Tyler played linebacker for Defiance College, a Division III school that competes in the Heartland Athletic Conference.  Defiance is about 90 miles from Piqua.

He excelled on the field as a linebacker — 39 career tackles for loss, among other things. He captained the Defiance Yellow Jackets and was voted all-conference. He was a scholar who annually made the Dean’s List. He was a semifinalist for the Draddy Trophy, the “academic Heisman Trophy.” He graduated with a degree in integrated social studies.

Haines’ coaching career began back at Piqua High where he coached wide receivers and defensive backs for a year.

His first chance at college coaching came at Division III Adrian College in Michigan. He started out coaching special teams and linebackers, but in 2010, his third season at Adrian, he got a shot as the offensive coordinator and made a name for himself. One of Adrian’s early games in 2010 was against Defiance. Haines waved and smiled at old friends and then beat them 40-14 with nearly 500 yards of offense.

When Adrian won a conference championship, something that was highly unusual for Adrian, Haines was moving up.

In 2013, Haines was offensive coordinator and quarterbacks coach for IUP (Indiana University of Pennsylvania), a strong Division II program. Haines called the plays for an IUP team that averaged 36.4 points per game and went 9-2.

After two seasons at IUP, Haines got his first chance to be a college head coach at Division II Urbana University, known in Ohio as UU. Urbana was practically next door to Piqua, so it meant going home, but it also meant a serious rebuilding project. Urbana was bad, but Haines went to work, turned things around. During a five-year stretch, the program progressed from 2-9 to 7-4.
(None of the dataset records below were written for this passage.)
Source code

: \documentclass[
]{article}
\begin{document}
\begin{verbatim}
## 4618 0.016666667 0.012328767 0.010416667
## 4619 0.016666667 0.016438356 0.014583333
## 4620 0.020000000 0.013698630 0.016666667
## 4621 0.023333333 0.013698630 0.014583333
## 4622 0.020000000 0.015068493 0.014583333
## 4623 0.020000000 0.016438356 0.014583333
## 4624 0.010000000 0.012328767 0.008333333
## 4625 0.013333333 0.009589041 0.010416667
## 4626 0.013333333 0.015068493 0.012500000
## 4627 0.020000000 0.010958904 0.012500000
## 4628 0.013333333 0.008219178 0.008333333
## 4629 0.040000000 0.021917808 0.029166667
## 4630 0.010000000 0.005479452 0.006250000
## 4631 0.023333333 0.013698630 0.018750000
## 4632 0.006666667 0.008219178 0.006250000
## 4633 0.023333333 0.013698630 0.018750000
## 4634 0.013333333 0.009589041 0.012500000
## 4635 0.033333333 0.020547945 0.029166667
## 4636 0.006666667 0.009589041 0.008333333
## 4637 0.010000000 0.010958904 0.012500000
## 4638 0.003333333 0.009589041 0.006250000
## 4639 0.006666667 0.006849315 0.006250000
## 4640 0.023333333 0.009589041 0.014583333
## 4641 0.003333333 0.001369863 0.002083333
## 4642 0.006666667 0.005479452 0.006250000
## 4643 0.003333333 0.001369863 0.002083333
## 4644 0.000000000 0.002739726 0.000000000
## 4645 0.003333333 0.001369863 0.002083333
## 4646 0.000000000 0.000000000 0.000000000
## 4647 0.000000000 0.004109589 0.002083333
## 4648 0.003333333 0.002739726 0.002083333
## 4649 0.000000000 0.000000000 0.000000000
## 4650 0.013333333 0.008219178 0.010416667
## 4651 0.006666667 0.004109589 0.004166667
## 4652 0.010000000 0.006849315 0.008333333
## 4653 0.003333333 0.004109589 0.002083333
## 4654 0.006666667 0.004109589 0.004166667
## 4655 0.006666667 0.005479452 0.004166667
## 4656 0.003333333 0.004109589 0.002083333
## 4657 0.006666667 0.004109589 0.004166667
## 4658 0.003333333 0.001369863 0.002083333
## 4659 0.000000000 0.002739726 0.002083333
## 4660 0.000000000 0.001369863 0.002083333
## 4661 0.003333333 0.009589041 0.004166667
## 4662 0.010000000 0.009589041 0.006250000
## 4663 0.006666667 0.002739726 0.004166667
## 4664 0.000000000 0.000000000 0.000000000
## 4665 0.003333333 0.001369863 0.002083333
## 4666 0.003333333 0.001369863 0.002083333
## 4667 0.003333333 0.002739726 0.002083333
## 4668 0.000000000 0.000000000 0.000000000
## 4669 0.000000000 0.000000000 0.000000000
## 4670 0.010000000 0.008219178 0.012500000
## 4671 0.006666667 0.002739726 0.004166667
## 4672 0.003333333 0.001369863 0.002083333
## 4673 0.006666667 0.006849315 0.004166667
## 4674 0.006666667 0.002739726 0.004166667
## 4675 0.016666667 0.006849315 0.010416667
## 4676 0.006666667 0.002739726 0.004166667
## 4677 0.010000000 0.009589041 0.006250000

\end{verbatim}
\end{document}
The graduation rate of Urbana football players improved from 72 percent when Haines took over to 100 percent.

Haines poured heart and soul into elevating Urbana from the doldrums and might still be there now if not for COVID.

COVID brought such financial hardship to Urbana that the school announced in April 2020 that it would be closing its doors for good at the end of the school year. Haines went quite suddenly from being a head football coach to being a coach without a school or a job. One day he was repairing helmets. The next day he was looking for work for himself and his staff.

Haines landed on his feet. He was hired by Baldwin Wallace, a Division III school in Ohio. Baldwin Wallace gave him an opportunity to be a defensive coordinator for the first time, and his two seasons there were a springboard for the opportunity to join the powerhouse Shepherd program as offensive coordinator and quarterbacks coach. Haines inherited a stellar QB Tyson Bagent — who won the 2021 Harlon Hill Trophy as Division II’s best player — and the rest is history.

A successful season at Shepherd has led Haines to Catawba, where he will be a head coach for the first time since his days with the Urbana Blue Knights.

He’s an experienced speaker to Rotary Clubs and the Kiwanis and that sort of thing, so he could be the perfect guy to re-energize support for the Indians.

Athletics are the front porch for every college, the first thing that a lot of people outside the college see. Football is the swing on that front porch, the most powerful marketing tool the school has for raising money and generating community support.

Haines’ hire is a really important one. Only time will tell if it was the right one for Catawba.